======== Stored data

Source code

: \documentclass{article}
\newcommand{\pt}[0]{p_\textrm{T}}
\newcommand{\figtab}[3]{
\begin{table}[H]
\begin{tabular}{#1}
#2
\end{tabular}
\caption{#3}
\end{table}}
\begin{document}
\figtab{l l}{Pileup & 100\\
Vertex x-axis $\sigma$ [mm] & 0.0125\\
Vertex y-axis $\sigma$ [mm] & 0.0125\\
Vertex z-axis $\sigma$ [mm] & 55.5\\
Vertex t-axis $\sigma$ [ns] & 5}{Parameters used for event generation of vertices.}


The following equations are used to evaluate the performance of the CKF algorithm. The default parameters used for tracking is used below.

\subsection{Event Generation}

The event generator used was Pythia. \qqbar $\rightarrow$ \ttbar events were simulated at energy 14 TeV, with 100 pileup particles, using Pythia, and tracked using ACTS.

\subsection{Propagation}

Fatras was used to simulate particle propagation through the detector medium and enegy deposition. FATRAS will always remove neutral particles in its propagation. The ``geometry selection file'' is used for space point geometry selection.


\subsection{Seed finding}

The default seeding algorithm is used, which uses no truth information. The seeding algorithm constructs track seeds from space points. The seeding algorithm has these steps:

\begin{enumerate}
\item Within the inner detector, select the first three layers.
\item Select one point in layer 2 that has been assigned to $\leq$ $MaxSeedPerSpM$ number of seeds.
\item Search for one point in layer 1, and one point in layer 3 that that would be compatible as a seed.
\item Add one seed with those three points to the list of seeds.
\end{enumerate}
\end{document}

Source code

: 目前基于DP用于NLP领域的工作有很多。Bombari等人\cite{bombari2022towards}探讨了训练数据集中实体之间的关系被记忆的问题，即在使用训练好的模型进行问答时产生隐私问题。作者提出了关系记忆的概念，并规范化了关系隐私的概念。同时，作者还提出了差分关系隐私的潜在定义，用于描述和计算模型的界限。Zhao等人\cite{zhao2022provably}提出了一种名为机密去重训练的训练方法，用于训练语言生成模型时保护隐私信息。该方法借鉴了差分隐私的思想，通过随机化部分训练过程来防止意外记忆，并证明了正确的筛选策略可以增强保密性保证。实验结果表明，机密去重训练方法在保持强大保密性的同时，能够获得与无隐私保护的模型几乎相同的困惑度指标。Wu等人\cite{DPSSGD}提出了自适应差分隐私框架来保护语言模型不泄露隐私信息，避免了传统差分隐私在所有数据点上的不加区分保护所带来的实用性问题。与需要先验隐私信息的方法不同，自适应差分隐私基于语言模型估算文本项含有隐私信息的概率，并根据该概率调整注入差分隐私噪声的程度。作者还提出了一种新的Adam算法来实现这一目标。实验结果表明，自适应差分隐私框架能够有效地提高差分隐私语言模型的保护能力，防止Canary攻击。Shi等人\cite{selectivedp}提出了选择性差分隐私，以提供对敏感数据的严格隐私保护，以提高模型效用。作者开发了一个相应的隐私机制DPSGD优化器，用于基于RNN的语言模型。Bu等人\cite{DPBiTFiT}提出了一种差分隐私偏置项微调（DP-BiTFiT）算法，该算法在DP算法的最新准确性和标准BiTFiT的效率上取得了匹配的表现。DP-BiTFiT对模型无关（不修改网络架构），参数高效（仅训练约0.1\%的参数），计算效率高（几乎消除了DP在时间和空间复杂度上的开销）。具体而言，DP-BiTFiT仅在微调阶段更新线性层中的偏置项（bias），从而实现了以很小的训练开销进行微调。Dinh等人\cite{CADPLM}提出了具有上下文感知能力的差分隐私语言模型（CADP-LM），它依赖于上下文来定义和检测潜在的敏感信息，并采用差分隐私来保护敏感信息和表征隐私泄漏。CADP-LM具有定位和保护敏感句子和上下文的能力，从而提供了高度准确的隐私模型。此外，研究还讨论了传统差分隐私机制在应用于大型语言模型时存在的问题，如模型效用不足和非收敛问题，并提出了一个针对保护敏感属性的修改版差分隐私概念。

================

• **Assignment**
Take the data above and reproduce it exactly.

• **Reply to the task**
Source code

: \documentclass{article}
\newcommand{\pt}[0]{p_\textrm{T}}
\newcommand{\figtab}[3]{
\begin{table}[H]
\begin{tabular}{#1}
#2
\end{tabular}
\caption{#3}
\end{table}}
\begin{document}
\figtab{l l}{Pileup & 100\\
Vertex x-axis $\sigma$ [mm] & 0.0125\\
Vertex y-axis $\sigma$ [mm] & 0.0125\\
Vertex z-axis $\sigma$ [mm] & 55.5\\
Vertex t-axis $\sigma$ [ns] & 5}{Parameters used for event generation of vertices.}


The following equations are used to evaluate the performance of the CKF algorithm. The default parameters used for tracking is used below.

\subsection{Event Generation}

The event generator used was Pythia. \qqbar $\rightarrow$ \ttbar events were simulated at energy 14 TeV, with 100 pileup particles, using Pythia, and tracked using ACTS.

\subsection{Propagation}

Fatras was used to simulate particle propagation through the detector medium and enegy deposition. FATRAS will always remove neutral particles in its propagation. The ``geometry selection file'' is used for space point geometry selection.


\subsection{Seed finding}

The default seeding algorithm is used, which uses no truth information. The seeding algorithm constructs track seeds from space points. The seeding algorithm has these steps:

\begin{enumerate}
\item Within the inner detector, select the first three layers.
\item Select one point in layer 2 that has been assigned to $\leq$ $MaxSeedPerSpM$ number of seeds.
\item Search for one point in layer 1, and one point in layer 3 that that would be compatible as a seed.
\item Add one seed with those three points to the list of seeds.
\end{enumerate}
\end{document}

Source code

: 目前基于DP用于NLP领域的工作有很多。Bombari等人\cite{bombari2022towards}探讨了训练数据集中实体之间的关系被记忆的问题，即在使用训练好的模型进行问答时产生隐私问题。作者提出了关系记忆的概念，并规范化了关系隐私的概念。同时，作者还提出了差分关系隐私的潜在定义，用于描述和计算模型的界限。Zhao等人\cite{zhao2022provably}提出了一种名为机密去重训练的训练方法，用于训练语言生成模型时保护隐私信息。该方法借鉴了差分隐私的思想，通过随机化部分训练过程来防止意外记忆，并证明了正确的筛选策略可以增强保密性保证。实验结果表明，机密去重训练方法在保持强大保密性的同时，能够获得与无隐私保护的模型几乎相同的困惑度指标。Wu等人\cite{DPSSGD}提出了自适应差分隐私框架来保护语言模型不泄露隐私信息，避免了传统差分隐私在所有数据点上的不加区分保护所带来的实用性问题。与需要先验隐私信息的方法不同，自适应差分隐私基于语言模型估算文本项含有隐私信息的概率，并根据该概率调整注入差分隐私噪声的程度。作者还提出了一种新的Adam算法来实现这一目标。实验结果表明，自适应差分隐私框架能够有效地提高差分隐私语言模型的保护能力，防止Canary攻击。Shi等人\cite{selectivedp}提出了选择性差分隐私，以提供对敏感数据的严格隐私保护，以提高模型效用。作者开发了一个相应的隐私机制DPSGD优化器，用于基于RNN的语言模型。Bu等人\cite{DPBiTFiT}提出了一种差分隐私偏置项微调（DP-BiTFiT）算法，该算法在DP算法的最新准确性和标准BiTFiT的效率上取得了匹配的表现。DP-BiTFiT对模型无关（不修改网络架构），参数高效（仅训练约0.1\%的参数），计算效率高（几乎消除了DP在时间和空间复杂度上的开销）。具体而言，DP-BiTFiT仅在微调阶段更新线性层中的偏置项（bias），从而实现了以很小的训练开销进行微调。Dinh等人\cite{CADPLM}提出了具有上下文感知能力的差分隐私语言模型（CADP-LM），它依赖于上下文来定义和检测潜在的敏感信息，并采用差分隐私来保护敏感信息和表征隐私泄漏。CADP-LM具有定位和保护敏感句子和上下文的能力，从而提供了高度准确的隐私模型。此外，研究还讨论了传统差分隐私机制在应用于大型语言模型时存在的问题，如模型效用不足和非收敛问题，并提出了一个针对保护敏感属性的修改版差分隐私概念。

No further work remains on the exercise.